Jo Reed: So because you also handle the mechanics, what are the challenges of not only restoring the carvings of carousels, but actually ensuring that the mechanical components are functioning smoothly for carousels that you're restoring?

Todd Goings: That's kind of the reality side of things, the romance of the carousel, as everybody likes to think of it, is the animals and the lights and all that other type of stuff, but in reality, it's a pretty serious piece of equipment. It's an amusement device that handles people, runs them around in a circle for three and a half minutes, and this cycle keeps going on and on. So in today's world where we have ride safety standards that we have to meet with carousels. That kind of sobers everybody up a little bit, to make sure that the work that we're doing is properly engineered, and properly executed. Personal safety is number one in my world. It's hard to describe all the stuff that goes into that. It gets so intense because it is an amusement device and the carvings, as great as they are, boils down to they're just a fancy seat on that amusement device.
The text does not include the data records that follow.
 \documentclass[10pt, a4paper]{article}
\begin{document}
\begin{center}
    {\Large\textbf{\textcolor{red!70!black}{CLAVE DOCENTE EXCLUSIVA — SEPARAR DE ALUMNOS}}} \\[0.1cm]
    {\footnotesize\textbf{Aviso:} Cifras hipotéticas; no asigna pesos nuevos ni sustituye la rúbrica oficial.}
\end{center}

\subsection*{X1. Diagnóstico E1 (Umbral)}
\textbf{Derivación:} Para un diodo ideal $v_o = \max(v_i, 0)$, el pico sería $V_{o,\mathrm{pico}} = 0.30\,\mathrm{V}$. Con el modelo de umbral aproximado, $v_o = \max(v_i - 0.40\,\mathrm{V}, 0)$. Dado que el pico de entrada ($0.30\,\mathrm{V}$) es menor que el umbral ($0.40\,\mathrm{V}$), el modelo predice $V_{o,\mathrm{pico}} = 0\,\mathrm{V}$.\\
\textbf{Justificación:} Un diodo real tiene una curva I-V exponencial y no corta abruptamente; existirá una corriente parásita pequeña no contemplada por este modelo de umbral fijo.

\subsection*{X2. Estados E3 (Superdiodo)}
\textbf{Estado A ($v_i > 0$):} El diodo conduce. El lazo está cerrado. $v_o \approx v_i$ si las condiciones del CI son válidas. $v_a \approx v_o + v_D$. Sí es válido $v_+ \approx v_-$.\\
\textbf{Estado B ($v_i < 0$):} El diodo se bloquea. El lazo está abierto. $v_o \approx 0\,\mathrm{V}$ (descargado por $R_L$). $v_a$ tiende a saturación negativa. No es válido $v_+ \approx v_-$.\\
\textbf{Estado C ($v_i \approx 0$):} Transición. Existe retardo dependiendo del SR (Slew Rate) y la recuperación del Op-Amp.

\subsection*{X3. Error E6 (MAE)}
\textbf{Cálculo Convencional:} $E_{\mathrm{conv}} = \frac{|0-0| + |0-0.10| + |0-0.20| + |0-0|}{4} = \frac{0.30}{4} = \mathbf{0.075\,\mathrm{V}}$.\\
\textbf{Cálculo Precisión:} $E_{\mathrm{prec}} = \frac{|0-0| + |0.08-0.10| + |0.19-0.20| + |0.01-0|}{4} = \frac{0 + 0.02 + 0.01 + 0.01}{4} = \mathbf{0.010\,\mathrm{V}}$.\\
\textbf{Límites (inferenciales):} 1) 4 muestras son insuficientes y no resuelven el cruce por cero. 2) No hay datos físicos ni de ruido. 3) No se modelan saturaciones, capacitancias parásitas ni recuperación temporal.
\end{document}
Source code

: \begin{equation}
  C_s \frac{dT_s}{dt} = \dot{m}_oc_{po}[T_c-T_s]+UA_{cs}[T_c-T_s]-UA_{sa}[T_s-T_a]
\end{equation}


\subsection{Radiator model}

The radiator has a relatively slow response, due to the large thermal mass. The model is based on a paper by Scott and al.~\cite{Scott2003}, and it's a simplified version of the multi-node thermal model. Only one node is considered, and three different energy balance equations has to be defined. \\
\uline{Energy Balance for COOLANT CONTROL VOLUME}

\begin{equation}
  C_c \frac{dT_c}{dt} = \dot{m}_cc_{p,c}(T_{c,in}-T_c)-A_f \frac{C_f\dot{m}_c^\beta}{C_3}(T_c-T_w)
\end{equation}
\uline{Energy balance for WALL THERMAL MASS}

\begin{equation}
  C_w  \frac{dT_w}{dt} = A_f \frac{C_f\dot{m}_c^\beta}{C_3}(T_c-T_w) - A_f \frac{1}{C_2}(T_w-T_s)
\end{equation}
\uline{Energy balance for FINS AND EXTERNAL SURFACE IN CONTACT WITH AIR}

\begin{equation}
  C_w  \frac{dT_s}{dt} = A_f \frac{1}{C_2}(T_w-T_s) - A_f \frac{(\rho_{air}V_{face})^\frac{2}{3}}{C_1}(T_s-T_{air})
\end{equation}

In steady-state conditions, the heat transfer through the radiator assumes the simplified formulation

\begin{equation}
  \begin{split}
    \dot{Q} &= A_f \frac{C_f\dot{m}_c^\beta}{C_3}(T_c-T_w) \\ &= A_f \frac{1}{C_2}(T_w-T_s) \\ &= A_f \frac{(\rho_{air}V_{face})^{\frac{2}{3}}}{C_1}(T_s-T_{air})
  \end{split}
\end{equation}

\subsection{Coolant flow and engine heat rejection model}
Jo Reed: I love those fancy seats. I've really come to realize, having grown up in New York City, I grew up with a number of carousels.

Todd Goings: New York City had some great ones.

Jo Reed: And still does. You restored ones like the B&B carousel at Coney Island and Prospect Park's carousel. What are some of the other sort of historic restoration projects that you've worked on that have been really rewarding for you?

Todd Goings: I think they're all rewarding on restoration because it's paying homage to the people who really thought carousels up. I wasn't anything special, I just copied what they did. Being able to keep that tradition alive, and honor their craftsmanship and their skills. We've worked on Jane's Carousel in Brooklyn Bridge Park, the B&B carousel in Coney Island. We take care of a lot of carousels all around the country. We did a really great machine, not as fancy as some of the bigger ones, but still near and dear to the people's heart out in Hydro, Oklahoma, where a small community out there has a carousel in their town, and we were instrumental in being able to save it and bring it back to its former glory. Those are the ones that you really get attached to, because you meet the people and you see how hard they worked to get the carousel to this spot. To get it back together, it's just amazing, the people that you meet that are working on these carousels. To be able to just be a part and do our part in connecting with these communities from all over the country, and the people from all over the country, to save something that's so near and dear to their hearts is just very rewarding to me personally. Working on a carousel that's 100 years old. The time that I spent on it, the 20, 30 years that I've been acquainted with any one particular carousel, it's just a small time of its life. My job is to care for it, preserve it and get it to the next generation, like somebody did before me. That's very rewarding.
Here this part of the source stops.